▶ EXERCISE INSTRUCTIONS
In the entries below, the word "Elias" appears on some lines. Copy each of those lines.

▼

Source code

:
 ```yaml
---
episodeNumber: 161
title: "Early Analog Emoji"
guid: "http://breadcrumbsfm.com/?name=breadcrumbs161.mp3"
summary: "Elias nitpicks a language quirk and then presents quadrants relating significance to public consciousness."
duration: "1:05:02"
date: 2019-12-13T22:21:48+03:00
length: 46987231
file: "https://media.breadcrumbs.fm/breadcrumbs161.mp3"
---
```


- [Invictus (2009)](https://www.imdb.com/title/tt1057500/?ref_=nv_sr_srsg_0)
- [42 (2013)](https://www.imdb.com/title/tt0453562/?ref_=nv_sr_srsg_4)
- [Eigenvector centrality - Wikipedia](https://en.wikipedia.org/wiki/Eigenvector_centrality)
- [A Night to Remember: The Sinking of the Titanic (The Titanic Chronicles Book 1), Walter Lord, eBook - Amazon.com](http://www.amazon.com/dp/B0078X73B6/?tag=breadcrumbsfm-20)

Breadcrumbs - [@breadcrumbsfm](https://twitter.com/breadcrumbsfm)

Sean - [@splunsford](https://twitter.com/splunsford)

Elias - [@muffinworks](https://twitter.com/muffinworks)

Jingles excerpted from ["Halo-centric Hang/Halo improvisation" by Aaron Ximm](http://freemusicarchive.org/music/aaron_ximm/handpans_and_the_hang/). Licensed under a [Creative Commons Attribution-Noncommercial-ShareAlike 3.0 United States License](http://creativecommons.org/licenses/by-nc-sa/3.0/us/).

▲

▶ FINAL ANSWER
summary: "Elias nitpicks a language quirk and then presents quadrants relating significance to public consciousness."
Elias - [@muffinworks](https://twitter.com/muffinworks)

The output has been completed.